Nigeria’s National Bureau of Statistics (NBS) has announced that the inflation rate for month of May this year dropped to 22.97 per cent.
The NBS said in its monthly report of the Consumer Price Index (CPI) which measures inflation that the figure in May represented a decline of 0.74 percentage points when compared to the figure of 23.71 per cent recorded in April 2025.
It noted that on a year-on-year basis, the headline inflation fell by 10.98 percentage points from 33.95 per cent recorded in May 2024.
According to the NBS, the decline in the inflation rate was largely driven by a slowdown in the rate of increase in the average prices of goods and services.
“On a month-on-month basis, the headline inflation rate stood at 1.53 per cent in May 2025, lower than the 1.86 per cent recorded in April.
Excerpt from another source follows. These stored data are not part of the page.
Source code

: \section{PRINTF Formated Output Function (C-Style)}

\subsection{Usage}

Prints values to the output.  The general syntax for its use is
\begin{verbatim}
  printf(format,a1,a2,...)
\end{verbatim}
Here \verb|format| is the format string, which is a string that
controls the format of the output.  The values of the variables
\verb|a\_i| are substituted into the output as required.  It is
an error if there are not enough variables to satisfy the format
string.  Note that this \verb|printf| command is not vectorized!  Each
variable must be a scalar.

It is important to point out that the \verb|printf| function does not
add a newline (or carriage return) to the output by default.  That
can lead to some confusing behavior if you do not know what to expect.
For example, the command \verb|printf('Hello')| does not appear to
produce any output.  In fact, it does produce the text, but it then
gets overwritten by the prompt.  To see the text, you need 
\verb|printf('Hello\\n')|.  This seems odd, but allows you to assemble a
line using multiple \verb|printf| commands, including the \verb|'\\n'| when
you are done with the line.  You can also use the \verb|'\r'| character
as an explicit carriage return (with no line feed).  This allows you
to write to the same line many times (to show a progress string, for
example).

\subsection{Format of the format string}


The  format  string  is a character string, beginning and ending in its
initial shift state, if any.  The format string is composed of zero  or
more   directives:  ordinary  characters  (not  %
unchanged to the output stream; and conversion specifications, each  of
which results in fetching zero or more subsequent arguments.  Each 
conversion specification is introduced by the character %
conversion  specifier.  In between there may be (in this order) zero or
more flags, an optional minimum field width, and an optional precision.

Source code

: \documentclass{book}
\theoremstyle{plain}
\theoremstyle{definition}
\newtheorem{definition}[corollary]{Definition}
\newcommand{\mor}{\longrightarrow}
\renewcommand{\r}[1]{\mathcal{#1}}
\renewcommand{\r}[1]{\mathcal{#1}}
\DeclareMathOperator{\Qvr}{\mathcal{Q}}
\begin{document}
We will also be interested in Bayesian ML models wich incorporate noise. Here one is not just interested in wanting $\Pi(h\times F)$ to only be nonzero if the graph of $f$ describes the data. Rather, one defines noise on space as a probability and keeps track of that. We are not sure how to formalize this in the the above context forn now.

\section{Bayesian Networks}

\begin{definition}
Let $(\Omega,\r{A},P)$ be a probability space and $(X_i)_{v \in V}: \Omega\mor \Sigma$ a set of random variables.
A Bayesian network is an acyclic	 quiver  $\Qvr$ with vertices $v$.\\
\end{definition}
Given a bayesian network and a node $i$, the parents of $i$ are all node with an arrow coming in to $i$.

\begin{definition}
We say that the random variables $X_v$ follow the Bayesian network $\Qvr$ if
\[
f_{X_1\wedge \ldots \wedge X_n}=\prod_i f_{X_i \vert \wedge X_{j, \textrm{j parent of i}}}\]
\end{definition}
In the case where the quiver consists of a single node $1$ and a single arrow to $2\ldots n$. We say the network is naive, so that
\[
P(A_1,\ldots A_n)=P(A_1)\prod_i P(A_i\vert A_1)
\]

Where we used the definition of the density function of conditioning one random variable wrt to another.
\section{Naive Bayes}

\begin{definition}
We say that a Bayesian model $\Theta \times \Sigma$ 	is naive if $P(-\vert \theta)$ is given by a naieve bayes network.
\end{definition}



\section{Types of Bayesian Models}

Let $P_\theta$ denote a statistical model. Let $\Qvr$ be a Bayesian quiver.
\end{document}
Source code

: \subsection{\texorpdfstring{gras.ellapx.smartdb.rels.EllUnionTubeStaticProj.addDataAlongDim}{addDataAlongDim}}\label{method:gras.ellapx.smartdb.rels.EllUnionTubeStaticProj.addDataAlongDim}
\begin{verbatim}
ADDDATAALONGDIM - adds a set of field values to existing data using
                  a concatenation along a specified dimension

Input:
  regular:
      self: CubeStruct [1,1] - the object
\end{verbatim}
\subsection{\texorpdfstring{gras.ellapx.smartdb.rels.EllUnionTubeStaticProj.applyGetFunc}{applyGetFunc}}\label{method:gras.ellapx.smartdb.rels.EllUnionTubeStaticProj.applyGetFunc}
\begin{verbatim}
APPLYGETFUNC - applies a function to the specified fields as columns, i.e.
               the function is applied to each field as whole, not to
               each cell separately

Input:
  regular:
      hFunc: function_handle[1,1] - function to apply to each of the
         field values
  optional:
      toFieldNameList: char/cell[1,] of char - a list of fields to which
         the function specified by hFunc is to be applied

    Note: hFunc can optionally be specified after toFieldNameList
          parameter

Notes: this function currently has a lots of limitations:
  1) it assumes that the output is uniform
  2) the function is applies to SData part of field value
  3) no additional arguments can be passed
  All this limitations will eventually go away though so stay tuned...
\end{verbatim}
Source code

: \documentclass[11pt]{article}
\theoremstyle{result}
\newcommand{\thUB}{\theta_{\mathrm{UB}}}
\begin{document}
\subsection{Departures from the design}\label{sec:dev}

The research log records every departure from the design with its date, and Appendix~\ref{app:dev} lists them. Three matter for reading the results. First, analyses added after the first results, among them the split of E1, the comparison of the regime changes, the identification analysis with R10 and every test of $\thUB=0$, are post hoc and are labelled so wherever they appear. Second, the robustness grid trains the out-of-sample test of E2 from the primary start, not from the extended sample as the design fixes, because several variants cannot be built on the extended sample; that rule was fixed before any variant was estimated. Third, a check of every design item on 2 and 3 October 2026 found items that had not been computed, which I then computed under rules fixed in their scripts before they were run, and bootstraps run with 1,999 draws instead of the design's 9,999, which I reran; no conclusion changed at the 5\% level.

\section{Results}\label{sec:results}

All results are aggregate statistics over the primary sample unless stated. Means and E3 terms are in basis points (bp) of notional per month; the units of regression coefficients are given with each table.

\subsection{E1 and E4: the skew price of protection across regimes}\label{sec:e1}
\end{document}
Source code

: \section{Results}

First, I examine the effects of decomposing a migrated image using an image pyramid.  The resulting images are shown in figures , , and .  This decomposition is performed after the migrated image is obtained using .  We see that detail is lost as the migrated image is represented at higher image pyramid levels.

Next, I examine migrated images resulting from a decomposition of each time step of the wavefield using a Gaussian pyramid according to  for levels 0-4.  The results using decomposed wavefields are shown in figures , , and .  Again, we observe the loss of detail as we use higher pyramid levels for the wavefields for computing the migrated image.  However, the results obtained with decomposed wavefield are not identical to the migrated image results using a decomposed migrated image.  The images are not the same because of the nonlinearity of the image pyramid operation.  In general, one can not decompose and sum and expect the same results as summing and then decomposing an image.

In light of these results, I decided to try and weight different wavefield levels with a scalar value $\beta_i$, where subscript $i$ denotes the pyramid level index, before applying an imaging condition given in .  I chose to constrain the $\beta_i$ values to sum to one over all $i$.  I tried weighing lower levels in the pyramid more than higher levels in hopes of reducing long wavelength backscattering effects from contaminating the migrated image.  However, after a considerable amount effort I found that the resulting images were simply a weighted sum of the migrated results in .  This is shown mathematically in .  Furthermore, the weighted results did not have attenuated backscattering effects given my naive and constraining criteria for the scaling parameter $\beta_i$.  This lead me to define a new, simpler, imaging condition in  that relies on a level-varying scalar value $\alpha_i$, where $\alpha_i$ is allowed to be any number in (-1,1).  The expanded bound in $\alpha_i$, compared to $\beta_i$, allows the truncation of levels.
This indicates that while prices continued to rise, they did so at a slower pace compared to the previous month. Food inflation remained a major driver of overall inflation. The food inflation rate stood at 21.14 per cent year-on-year in May, a sharp drop from 40.66 per cent recorded in the same month last year,” the NBS said.
The NBS, however, attributed the sharp annual drop to the change in the base year, following the CPI rebasing.
On a month-on-month basis, food inflation rose to 2.19 per cent in May, up from 2.06 per cent in April, driven by increases in the prices of yam, cassava, maize flour, sweet potatoes, fresh pepper, and ogbono.
It report added that urban inflation stood at 23.14 per cent year-on-year, down than 36.34 per cent in May 2024, while Monthly urban inflation was 1.40 per cent in May, slightly higher than the 1.18 per cent recorded in April.
In addition, rural inflation also dropped to 22.70 per cent year-on-year from 31.82 per cent in the corresponding period of 2024. On a monthly basis, rural inflation slowed to 1.83 per cent from 3.56 per cent in April.